AI Act : les obligations concrètes pour les PME françaises

L'AI Act européen est officiellement entré en vigueur en août 2024, avec une montée en charge progressive jusqu'en 2027. Il ne concerne pas uniquement les grands groupes technologiques qui développent des LLM : il s'applique aussi aux PME qui déploient ou utilisent des systèmes IA dans leur activité.

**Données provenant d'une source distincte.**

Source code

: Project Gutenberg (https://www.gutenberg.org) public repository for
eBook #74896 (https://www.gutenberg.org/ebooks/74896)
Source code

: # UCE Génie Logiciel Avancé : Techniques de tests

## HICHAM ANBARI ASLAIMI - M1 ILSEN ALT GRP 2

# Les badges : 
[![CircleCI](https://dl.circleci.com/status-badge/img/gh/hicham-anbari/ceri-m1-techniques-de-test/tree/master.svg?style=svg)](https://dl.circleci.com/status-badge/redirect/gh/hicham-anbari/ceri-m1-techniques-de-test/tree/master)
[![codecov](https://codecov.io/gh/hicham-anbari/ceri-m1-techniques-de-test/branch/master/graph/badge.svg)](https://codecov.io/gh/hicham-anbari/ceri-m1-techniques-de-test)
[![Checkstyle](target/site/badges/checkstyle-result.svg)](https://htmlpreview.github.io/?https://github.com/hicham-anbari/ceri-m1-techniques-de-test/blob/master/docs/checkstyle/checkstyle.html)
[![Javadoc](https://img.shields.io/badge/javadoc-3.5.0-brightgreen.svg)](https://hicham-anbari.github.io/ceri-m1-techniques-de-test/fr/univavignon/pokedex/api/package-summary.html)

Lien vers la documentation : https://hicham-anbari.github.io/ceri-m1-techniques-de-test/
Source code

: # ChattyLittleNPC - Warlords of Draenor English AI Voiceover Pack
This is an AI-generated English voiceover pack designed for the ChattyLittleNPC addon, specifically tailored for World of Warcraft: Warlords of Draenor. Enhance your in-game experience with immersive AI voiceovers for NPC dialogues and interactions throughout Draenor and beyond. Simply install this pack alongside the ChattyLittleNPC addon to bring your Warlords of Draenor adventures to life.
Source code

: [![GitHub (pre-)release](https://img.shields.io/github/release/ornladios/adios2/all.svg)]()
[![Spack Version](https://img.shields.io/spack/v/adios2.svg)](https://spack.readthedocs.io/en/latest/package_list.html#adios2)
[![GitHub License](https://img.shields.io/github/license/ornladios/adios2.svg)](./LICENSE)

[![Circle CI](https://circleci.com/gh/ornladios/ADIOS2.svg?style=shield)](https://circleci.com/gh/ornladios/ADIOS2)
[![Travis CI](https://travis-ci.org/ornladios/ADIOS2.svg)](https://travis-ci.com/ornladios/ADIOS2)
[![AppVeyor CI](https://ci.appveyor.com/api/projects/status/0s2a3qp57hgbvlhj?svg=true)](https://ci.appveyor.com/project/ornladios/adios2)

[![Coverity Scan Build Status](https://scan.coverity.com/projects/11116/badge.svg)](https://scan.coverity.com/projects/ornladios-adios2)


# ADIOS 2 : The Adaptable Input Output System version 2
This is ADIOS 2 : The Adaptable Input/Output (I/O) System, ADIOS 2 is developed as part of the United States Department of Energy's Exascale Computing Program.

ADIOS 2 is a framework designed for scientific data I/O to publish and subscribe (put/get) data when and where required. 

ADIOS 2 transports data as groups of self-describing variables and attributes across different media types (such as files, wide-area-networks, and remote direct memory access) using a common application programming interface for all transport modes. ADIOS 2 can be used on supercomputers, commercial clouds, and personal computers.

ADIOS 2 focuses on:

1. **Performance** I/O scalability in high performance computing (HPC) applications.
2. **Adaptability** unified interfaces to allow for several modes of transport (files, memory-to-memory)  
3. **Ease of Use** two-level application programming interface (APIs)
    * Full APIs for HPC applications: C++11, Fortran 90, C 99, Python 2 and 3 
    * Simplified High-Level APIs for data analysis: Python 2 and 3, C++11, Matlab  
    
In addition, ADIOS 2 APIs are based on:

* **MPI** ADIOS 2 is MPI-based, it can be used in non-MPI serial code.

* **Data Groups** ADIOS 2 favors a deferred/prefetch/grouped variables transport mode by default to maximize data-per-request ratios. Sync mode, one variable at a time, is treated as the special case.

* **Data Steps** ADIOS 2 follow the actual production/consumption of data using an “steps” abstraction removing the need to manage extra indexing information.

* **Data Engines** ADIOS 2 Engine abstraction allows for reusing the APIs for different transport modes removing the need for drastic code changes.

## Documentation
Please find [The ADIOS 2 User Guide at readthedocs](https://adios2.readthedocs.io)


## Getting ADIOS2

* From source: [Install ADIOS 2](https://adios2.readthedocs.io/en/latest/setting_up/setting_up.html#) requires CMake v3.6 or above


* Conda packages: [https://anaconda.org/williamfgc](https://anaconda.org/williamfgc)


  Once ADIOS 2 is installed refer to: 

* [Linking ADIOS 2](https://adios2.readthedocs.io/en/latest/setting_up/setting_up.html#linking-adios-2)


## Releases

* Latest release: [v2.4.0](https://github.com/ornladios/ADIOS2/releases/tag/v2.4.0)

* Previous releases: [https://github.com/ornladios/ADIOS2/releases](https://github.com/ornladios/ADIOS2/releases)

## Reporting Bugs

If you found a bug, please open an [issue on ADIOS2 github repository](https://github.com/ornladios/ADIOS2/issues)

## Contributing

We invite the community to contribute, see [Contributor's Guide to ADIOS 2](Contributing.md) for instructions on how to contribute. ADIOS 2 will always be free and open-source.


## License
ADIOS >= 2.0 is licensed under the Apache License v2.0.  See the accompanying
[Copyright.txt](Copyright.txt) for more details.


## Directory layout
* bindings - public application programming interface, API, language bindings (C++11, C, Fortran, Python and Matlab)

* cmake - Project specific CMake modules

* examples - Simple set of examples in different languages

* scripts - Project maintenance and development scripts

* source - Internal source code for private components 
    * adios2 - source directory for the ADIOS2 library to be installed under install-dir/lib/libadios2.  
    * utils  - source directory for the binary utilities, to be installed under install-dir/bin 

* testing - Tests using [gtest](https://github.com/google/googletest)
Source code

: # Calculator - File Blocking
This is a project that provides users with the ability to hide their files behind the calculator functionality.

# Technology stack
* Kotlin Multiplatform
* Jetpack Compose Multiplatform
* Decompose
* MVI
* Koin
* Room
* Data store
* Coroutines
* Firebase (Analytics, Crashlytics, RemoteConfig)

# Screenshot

La logique de l'AI Act : une approche par le risque
Risque inacceptable
Interdit. Manipulation subliminale, notation sociale, reconnaissance faciale en temps réel dans les espaces publics. Ne déployez jamais ces systèmes.
Risque élevé
Systèmes utilisés dans le recrutement, le crédit, les décisions d'immigration, l'éducation, les infrastructures critiques. Obligations très strictes.
Risque limité
Chatbots, systèmes de génération de contenu. Obligations de transparence : informer les utilisateurs qu'ils interagissent avec une IA.
Risque minimal
Filtres anti-spam, recommandations de contenu. Aucune obligation spécifique au-delà du droit commun.
Êtes-vous "fournisseur" ou "déployeur" ?
Fournisseur
Vous développez et mettez sur le marché un système IA vendu à des tiers. Obligations les plus lourdes : documentation technique complète, enregistrement dans la base de données de l'UE, marquage CE pour les systèmes à risque élevé.
Déployeur
Vous utilisez un système IA fourni par un tiers dans votre activité. C'est le cas de la grande majorité des PME. Les obligations sont allégées mais réelles.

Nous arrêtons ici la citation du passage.